Attenzione, caso mai ce ne fosse bisogno, specifichiamo che quello in cui siamo immersi è un quadro tutt’altro che pacificato e risolto una volta per tutte a favore del nostro nemico: la società innovata del capitale è pregna dei segni di classe e di conflitti. Stanno lì, come eccedenze concrete o talora cellule dormienti, come possibilità e a sprazzi realtà di nuove lotte. Non è poco, diciamo contro chi vede il capitale come unico soggetto della storia. Non è sufficiente, diciamo contro chi del capitale ha dimenticato l’esistenza per immaginare un rapporto di produzione già libero.
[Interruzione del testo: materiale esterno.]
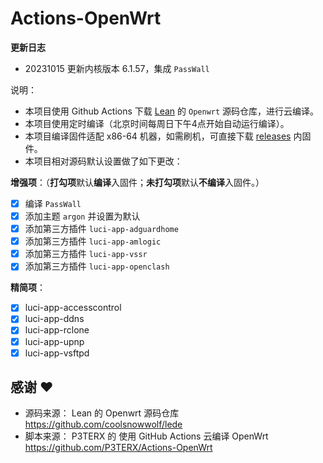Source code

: # Actions-OpenWrt

**更新日志**
- 20231015 更新内核版本 6.1.57，集成 `PassWall`

说明：
- 本项目使用 Github Actions 下载 [Lean](https://github.com/coolsnowwolf/lede) 的 `Openwrt` 源码仓库，进行云编译。
- 本项目使用定时编译（北京时间每周日下午4点开始自动运行编译）。
- 本项目编译固件适配 x86-64 机器，如需刷机，可直接下载 [releases](https://github.com/kaikai8191/OpenWrt-x86/releases/latest) 内固件。
- 本项目相对源码默认设置做了如下更改：

**增强项**：（**打勾项**默认**编译**入固件；**未打勾项**默认**不编译**入固件。）
  - [x] 编译 `PassWall`
  - [x] 添加主题 `argon` 并设置为默认
  - [x] 添加第三方插件 `luci-app-adguardhome`
  - [x] 添加第三方插件 `luci-app-amlogic`
  - [x] 添加第三方插件 `luci-app-vssr`
  - [x] 添加第三方插件 `luci-app-openclash`

**精简项**：
  - [x] luci-app-accesscontrol
  - [x] luci-app-ddns
  - [x] luci-app-rclone
  - [x] luci-app-upnp
  - [x] luci-app-vsftpd

## 感谢 ❤️
- 源码来源： Lean 的 Openwrt 源码仓库 https://github.com/coolsnowwolf/lede
- 脚本来源： P3TERX 的 使用 GitHub Actions 云编译 OpenWrt https://github.com/P3TERX/Actions-OpenWrt

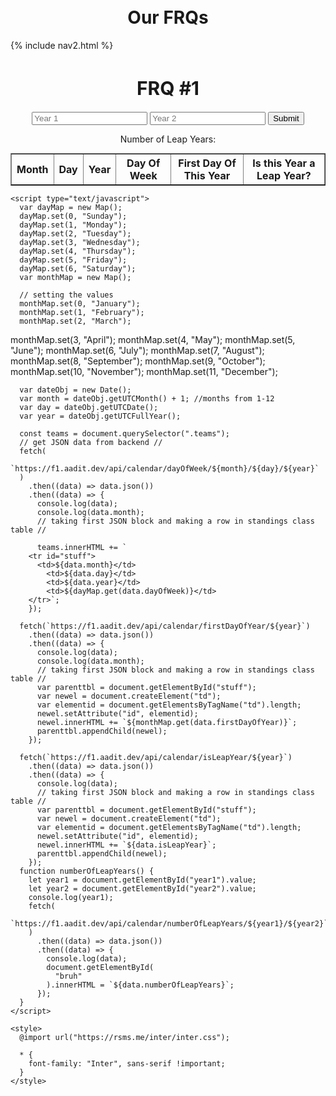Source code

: <br>
<br>
<h1 style ="text-align: center">Our FRQs</h1>

<div id="title">
{% include nav2.html %}
</div>

<html lang="en">
  <head>
    <meta charset="UTF-8" />
    <meta http-equiv="X-UA-Compatible" content="IE=edge" />
    <meta name="viewport" content="width=device-width, initial-scale=1.0" />
    <title>FRQ #1</title>
  </head>

  <body>
    <h1 style="text-align: center; font-size: 30px">
      FRQ
      <span style="font-weight: bold">#1</span>
    </h1>
 <div style="margin: 0 auto; text-align: center">
    <input id="year1" type="text" placeholder="Year 1" />
    <input id="year2" type="text" placeholder="Year 2" />
    <button type="submit" onclick="numberOfLeapYears()">Submit</button>
    <p>Number of Leap Years:</p>
    <p id="bruh"></p>
    <table style="margin: 0 auto;" class="teams" border="1">
      <tr>
        <th>Month</th>
        <th>Day</th>
        <th>Year</th>
        <th>Day Of Week</th>
        <th>First Day Of This Year</th>
        <th>Is this Year a Leap Year?</th>
      </tr>
    </table>
</div>

    <script type="text/javascript">
      var dayMap = new Map();
      dayMap.set(0, "Sunday");
      dayMap.set(1, "Monday");
      dayMap.set(2, "Tuesday");
      dayMap.set(3, "Wednesday");
      dayMap.set(4, "Thursday");
      dayMap.set(5, "Friday");
      dayMap.set(6, "Saturday");
      var monthMap = new Map();

      // setting the values
      monthMap.set(0, "January");
      monthMap.set(1, "February");
      monthMap.set(2, "March");
   monthMap.set(3, "April");
   monthMap.set(4, "May");
   monthMap.set(5, "June");
   monthMap.set(6, "July");
   monthMap.set(7, "August");
   monthMap.set(8, "September");
   monthMap.set(9, "October");
   monthMap.set(10, "November");
   monthMap.set(11, "December");

      var dateObj = new Date();
      var month = dateObj.getUTCMonth() + 1; //months from 1-12
      var day = dateObj.getUTCDate();
      var year = dateObj.getUTCFullYear();

      const teams = document.querySelector(".teams");
      // get JSON data from backend //
      fetch(
        `https://f1.aadit.dev/api/calendar/dayOfWeek/${month}/${day}/${year}`
      )
        .then((data) => data.json())
        .then((data) => {
          console.log(data);
          console.log(data.month);
          // taking first JSON block and making a row in standings class table //

          teams.innerHTML += `
        <tr id="stuff">
          <td>${data.month}</td>
            <td>${data.day}</td>
            <td>${data.year}</td>
            <td>${dayMap.get(data.dayOfWeek)}</td>
        </tr>`;
        });

      fetch(`https://f1.aadit.dev/api/calendar/firstDayOfYear/${year}`)
        .then((data) => data.json())
        .then((data) => {
          console.log(data);
          console.log(data.month);
          // taking first JSON block and making a row in standings class table //
          var parenttbl = document.getElementById("stuff");
          var newel = document.createElement("td");
          var elementid = document.getElementsByTagName("td").length;
          newel.setAttribute("id", elementid);
          newel.innerHTML += `${monthMap.get(data.firstDayOfYear)}`;
          parenttbl.appendChild(newel);
        });

      fetch(`https://f1.aadit.dev/api/calendar/isLeapYear/${year}`)
        .then((data) => data.json())
        .then((data) => {
          console.log(data);
          // taking first JSON block and making a row in standings class table //
          var parenttbl = document.getElementById("stuff");
          var newel = document.createElement("td");
          var elementid = document.getElementsByTagName("td").length;
          newel.setAttribute("id", elementid);
          newel.innerHTML += `${data.isLeapYear}`;
          parenttbl.appendChild(newel);
        });
      function numberOfLeapYears() {
        let year1 = document.getElementById("year1").value;
        let year2 = document.getElementById("year2").value;
        console.log(year1);
        fetch(
          `https://f1.aadit.dev/api/calendar/numberOfLeapYears/${year1}/${year2}`
        )
          .then((data) => data.json())
          .then((data) => {
            console.log(data);
            document.getElementById(
              "bruh"
            ).innerHTML = `${data.numberOfLeapYears}`;
          });
      }
    </script>

    <style>
      @import url("https://rsms.me/inter/inter.css");

      * {
        font-family: "Inter", sans-serif !important;
      }
    </style>
  </body>
</html>
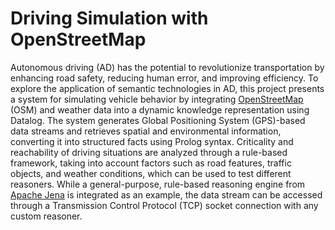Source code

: # Driving Simulation with OpenStreetMap

Autonomous driving (AD) has the potential to revolutionize transportation by enhancing road safety, reducing human error, and improving efficiency. To explore the application of semantic technologies in AD, this project presents a system for simulating vehicle behavior by integrating [OpenStreetMap](https://www.openstreetmap.org/) (OSM) and weather data into a dynamic knowledge representation using Datalog. The system generates Global Positioning System (GPS)-based data streams and retrieves spatial and environmental information, converting it into structured facts using Prolog syntax. Criticality and reachability of driving situations are analyzed through a rule-based framework, taking into account factors such as road features, traffic objects, and weather conditions, which can be used to test different reasoners. While a general-purpose, rule-based reasoning engine from [Apache Jena](https://jena.apache.org/) is integrated as an example, the data stream can be accessed through a Transmission Control Protocol (TCP) socket connection with any custom reasoner.

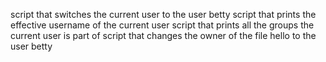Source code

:  script that switches the current user to the user betty
script that prints the effective username of the current user
 script that prints all the groups the current user is part of
 script that changes the owner of the file hello to the user betty
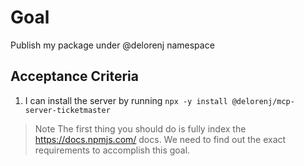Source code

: # Goal

Publish my package under @delorenj namespace

## Acceptance Criteria

1. I can install the server by running `npx -y install @delorenj/mcp-server-ticketmaster`

> Note
The first thing you should do is fully index the https://docs.npmjs.com/ docs. We need to find out the exact requirements to accomplish this goal.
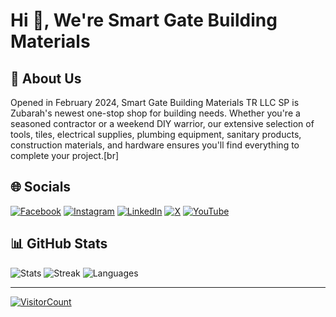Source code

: # Hi 👋, We're Smart Gate Building Materials

## 💫 About Us

Opened in February 2024, Smart Gate Building Materials TR LLC SP is Zubarah's newest one-stop shop for building needs. Whether you're a seasoned contractor or a weekend DIY warrior, our extensive selection of tools, tiles, electrical supplies, plumbing equipment, sanitary products, construction materials, and hardware ensures you'll find everything to complete your project.[br]

## 🌐 Socials

[![Facebook](https://img.shields.io/badge/Facebook-%231877F2.svg?logo=Facebook&logoColor=white)](https://facebook.com/smart.gate.bldng.materials) [![Instagram](https://img.shields.io/badge/Instagram-%23E4405F.svg?logo=Instagram&logoColor=white)](https://instagram.com/smart_gate_bldng_materials) [![LinkedIn](https://img.shields.io/badge/LinkedIn-%230077B5.svg?logo=linkedin&logoColor=white)](https://linkedin.com/in/smart-gate-building-materials-tr-llc-sp) [![X](https://img.shields.io/badge/X-black.svg?logo=X&logoColor=white)](https://x.com/smartgatebldng) [![YouTube](https://img.shields.io/badge/YouTube-%23FF0000.svg?logo=YouTube&logoColor=white)](https://youtube.com/@UCij2kCJMvO5lg-fNie5Jd9Q)

## 📊 GitHub Stats

![Stats](https://github-readme-stats.vercel.app/api?username=smart-gate-24&theme=dark&hide_border=false&include_all_commits=false&count_private=false)
![Streak](https://github-readme-streak-stats.herokuapp.com/?user=smart-gate-24&theme=dark&hide_border=false)
![Languages](https://github-readme-stats.vercel.app/api/top-langs/?username=smart-gate-24&theme=dark&hide_border=false&include_all_commits=false&count_private=false&layout=compact)

---
[![VisitorCount](https://visitcount.itsvg.in/api?id=smart-gate-24&icon=0&color=0)](https://visitcount.itsvg.in)

<!-- Proudly created with GPRM ( https://gprm.itsvg.in ) -->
4. Una breve avvertenza, infine, per il militante lettore. Questo libro non ha la pretesa, la capacità e soprattutto la volontà, di rendere conto di tutto ciò che è scritto sugli argomenti trattati. Operiamo delle scelte, procediamo per parzialità, avanziamo per salti e interruzioni. Così va la storia, così va la realtà. Sui temi trattati rimanderemo talvolta a nostre elaborazioni del passato, più lontano e più recente: non lo facciamo per il valore che hanno, ma per non ripetere eccessivamente, e soprattutto per dare a chi ne avesse voglia la possibilità di confrontare linee di continuità e necessarie discontinuità nella nostra ricerca militante. In diverse parti del testo sono riportati ampi stralci di brani presi dai pensatori militanti con cui ci confrontiamo. Da un lato, la scelta non intende esaurire in modo estensivo la discussione con tutti coloro che si sono espressi significativamente sui temi qui analizzati, ma agire in modo intensivo a partire da una selezione di punti di riferimento. Meglio un faticoso passetto verso l’alto che dieci comodi passi laterali. Dall’altro, i brani riportati in modo talora abbondante non vogliono concedere nulla al vizio accademico della citazione; al contrario cercano di offrire l’opportunità al lettore – innanzitutto il militante, appunto – di confrontarsi direttamente con le fonti e non affidarsi quindi esclusivamente all’analisi fatta dall’estensore di queste pagine, o quantomeno per approfondirla ulteriormente e dunque mantenere aperto il campo della ricerca. Ricerca dei concetti da usare come piedi di porco, e viceversa.